[Work task]:
Could you set down all of the data again, exactly as it stands?

[Material supplied]:
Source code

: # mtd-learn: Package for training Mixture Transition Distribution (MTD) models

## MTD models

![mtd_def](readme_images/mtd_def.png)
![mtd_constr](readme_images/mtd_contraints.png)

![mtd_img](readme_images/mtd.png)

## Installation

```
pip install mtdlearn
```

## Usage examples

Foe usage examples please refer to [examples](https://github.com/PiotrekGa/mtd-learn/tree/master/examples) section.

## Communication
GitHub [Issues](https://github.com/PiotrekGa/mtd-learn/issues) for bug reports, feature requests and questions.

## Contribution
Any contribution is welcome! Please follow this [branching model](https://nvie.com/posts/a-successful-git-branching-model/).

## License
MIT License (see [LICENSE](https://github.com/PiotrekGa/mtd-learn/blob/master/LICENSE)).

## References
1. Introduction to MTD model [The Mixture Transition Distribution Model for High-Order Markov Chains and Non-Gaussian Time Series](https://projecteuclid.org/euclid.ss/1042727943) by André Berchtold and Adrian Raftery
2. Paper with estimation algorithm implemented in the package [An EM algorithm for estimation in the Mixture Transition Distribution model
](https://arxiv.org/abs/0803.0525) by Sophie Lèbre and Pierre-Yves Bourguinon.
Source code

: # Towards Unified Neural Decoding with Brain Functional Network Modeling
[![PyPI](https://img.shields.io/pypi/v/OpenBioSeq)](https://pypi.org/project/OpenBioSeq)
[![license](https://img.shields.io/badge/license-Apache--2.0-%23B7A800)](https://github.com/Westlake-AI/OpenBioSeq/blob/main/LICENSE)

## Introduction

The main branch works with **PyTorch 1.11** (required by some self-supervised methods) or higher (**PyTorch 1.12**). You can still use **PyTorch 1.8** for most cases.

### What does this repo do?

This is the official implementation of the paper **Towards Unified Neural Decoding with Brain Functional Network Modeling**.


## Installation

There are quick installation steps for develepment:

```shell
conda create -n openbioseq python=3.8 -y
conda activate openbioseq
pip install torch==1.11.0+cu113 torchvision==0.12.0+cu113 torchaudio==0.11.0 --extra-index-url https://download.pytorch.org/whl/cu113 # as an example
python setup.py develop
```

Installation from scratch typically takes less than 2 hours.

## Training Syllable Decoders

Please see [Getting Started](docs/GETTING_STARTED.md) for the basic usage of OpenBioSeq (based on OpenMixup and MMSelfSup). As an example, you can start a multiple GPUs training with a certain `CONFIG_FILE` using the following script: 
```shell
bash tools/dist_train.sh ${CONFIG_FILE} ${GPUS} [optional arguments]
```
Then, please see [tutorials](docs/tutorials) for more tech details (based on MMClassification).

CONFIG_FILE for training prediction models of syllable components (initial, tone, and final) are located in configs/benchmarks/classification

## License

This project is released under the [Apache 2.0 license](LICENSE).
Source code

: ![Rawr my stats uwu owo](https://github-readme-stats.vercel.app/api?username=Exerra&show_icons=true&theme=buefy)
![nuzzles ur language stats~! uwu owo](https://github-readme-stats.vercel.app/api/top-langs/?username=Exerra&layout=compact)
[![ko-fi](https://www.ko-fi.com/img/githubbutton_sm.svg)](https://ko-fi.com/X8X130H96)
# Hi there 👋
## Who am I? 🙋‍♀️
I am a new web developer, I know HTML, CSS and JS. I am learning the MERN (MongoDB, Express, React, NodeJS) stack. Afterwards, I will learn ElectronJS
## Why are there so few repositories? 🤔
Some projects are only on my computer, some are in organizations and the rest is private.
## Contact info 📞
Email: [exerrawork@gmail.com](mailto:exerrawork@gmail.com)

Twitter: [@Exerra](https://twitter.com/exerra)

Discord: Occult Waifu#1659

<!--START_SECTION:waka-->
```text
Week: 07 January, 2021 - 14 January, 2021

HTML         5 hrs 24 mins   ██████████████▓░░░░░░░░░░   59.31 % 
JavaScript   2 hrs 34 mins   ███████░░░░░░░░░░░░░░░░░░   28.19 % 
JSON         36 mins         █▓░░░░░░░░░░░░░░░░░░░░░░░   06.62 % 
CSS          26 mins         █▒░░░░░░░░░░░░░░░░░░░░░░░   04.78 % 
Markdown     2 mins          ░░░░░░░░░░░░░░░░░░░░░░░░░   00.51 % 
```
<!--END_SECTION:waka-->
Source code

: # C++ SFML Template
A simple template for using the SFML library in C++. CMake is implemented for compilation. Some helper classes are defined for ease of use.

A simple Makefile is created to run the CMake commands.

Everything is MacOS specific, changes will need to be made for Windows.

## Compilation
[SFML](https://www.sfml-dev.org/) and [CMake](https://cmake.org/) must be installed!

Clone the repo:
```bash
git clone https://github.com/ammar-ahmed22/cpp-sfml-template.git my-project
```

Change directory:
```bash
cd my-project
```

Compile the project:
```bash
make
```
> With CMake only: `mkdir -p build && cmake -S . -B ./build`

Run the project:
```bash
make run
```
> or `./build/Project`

[Task answer]:
Source code

: # mtd-learn: Package for training Mixture Transition Distribution (MTD) models

## MTD models

![mtd_def](readme_images/mtd_def.png)
![mtd_constr](readme_images/mtd_contraints.png)

![mtd_img](readme_images/mtd.png)

## Installation

```
pip install mtdlearn
```

## Usage examples

Foe usage examples please refer to [examples](https://github.com/PiotrekGa/mtd-learn/tree/master/examples) section.

## Communication
GitHub [Issues](https://github.com/PiotrekGa/mtd-learn/issues) for bug reports, feature requests and questions.

## Contribution
Any contribution is welcome! Please follow this [branching model](https://nvie.com/posts/a-successful-git-branching-model/).

## License
MIT License (see [LICENSE](https://github.com/PiotrekGa/mtd-learn/blob/master/LICENSE)).

## References
1. Introduction to MTD model [The Mixture Transition Distribution Model for High-Order Markov Chains and Non-Gaussian Time Series](https://projecteuclid.org/euclid.ss/1042727943) by André Berchtold and Adrian Raftery
2. Paper with estimation algorithm implemented in the package [An EM algorithm for estimation in the Mixture Transition Distribution model
](https://arxiv.org/abs/0803.0525) by Sophie Lèbre and Pierre-Yves Bourguinon.
Source code

: # Towards Unified Neural Decoding with Brain Functional Network Modeling
[![PyPI](https://img.shields.io/pypi/v/OpenBioSeq)](https://pypi.org/project/OpenBioSeq)
[![license](https://img.shields.io/badge/license-Apache--2.0-%23B7A800)](https://github.com/Westlake-AI/OpenBioSeq/blob/main/LICENSE)

## Introduction

The main branch works with **PyTorch 1.11** (required by some self-supervised methods) or higher (**PyTorch 1.12**). You can still use **PyTorch 1.8** for most cases.

### What does this repo do?

This is the official implementation of the paper **Towards Unified Neural Decoding with Brain Functional Network Modeling**.


## Installation

There are quick installation steps for develepment:

```shell
conda create -n openbioseq python=3.8 -y
conda activate openbioseq
pip install torch==1.11.0+cu113 torchvision==0.12.0+cu113 torchaudio==0.11.0 --extra-index-url https://download.pytorch.org/whl/cu113 # as an example
python setup.py develop
```

Installation from scratch typically takes less than 2 hours.

## Training Syllable Decoders

Please see [Getting Started](docs/GETTING_STARTED.md) for the basic usage of OpenBioSeq (based on OpenMixup and MMSelfSup). As an example, you can start a multiple GPUs training with a certain `CONFIG_FILE` using the following script: 
```shell
bash tools/dist_train.sh ${CONFIG_FILE} ${GPUS} [optional arguments]
```
Then, please see [tutorials](docs/tutorials) for more tech details (based on MMClassification).

CONFIG_FILE for training prediction models of syllable components (initial, tone, and final) are located in configs/benchmarks/classification

## License

This project is released under the [Apache 2.0 license](LICENSE).
Source code

: ![Rawr my stats uwu owo](https://github-readme-stats.vercel.app/api?username=Exerra&show_icons=true&theme=buefy)
![nuzzles ur language stats~! uwu owo](https://github-readme-stats.vercel.app/api/top-langs/?username=Exerra&layout=compact)
[![ko-fi](https://www.ko-fi.com/img/githubbutton_sm.svg)](https://ko-fi.com/X8X130H96)
# Hi there 👋
## Who am I? 🙋‍♀️
I am a new web developer, I know HTML, CSS and JS. I am learning the MERN (MongoDB, Express, React, NodeJS) stack. Afterwards, I will learn ElectronJS
## Why are there so few repositories? 🤔
Some projects are only on my computer, some are in organizations and the rest is private.
## Contact info 📞
Email: [exerrawork@gmail.com](mailto:exerrawork@gmail.com)

Twitter: [@Exerra](https://twitter.com/exerra)

Discord: Occult Waifu#1659

<!--START_SECTION:waka-->
```text
Week: 07 January, 2021 - 14 January, 2021

HTML         5 hrs 24 mins   ██████████████▓░░░░░░░░░░   59.31 % 
JavaScript   2 hrs 34 mins   ███████░░░░░░░░░░░░░░░░░░   28.19 % 
JSON         36 mins         █▓░░░░░░░░░░░░░░░░░░░░░░░   06.62 % 
CSS          26 mins         █▒░░░░░░░░░░░░░░░░░░░░░░░   04.78 % 
Markdown     2 mins          ░░░░░░░░░░░░░░░░░░░░░░░░░   00.51 % 
```
<!--END_SECTION:waka-->
Source code

: # C++ SFML Template
A simple template for using the SFML library in C++. CMake is implemented for compilation. Some helper classes are defined for ease of use.

A simple Makefile is created to run the CMake commands.

Everything is MacOS specific, changes will need to be made for Windows.

## Compilation
[SFML](https://www.sfml-dev.org/) and [CMake](https://cmake.org/) must be installed!

Clone the repo:
```bash
git clone https://github.com/ammar-ahmed22/cpp-sfml-template.git my-project
```

Change directory:
```bash
cd my-project
```

Compile the project:
```bash
make
```
> With CMake only: `mkdir -p build && cmake -S . -B ./build`

Run the project:
```bash
make run
```
> or `./build/Project`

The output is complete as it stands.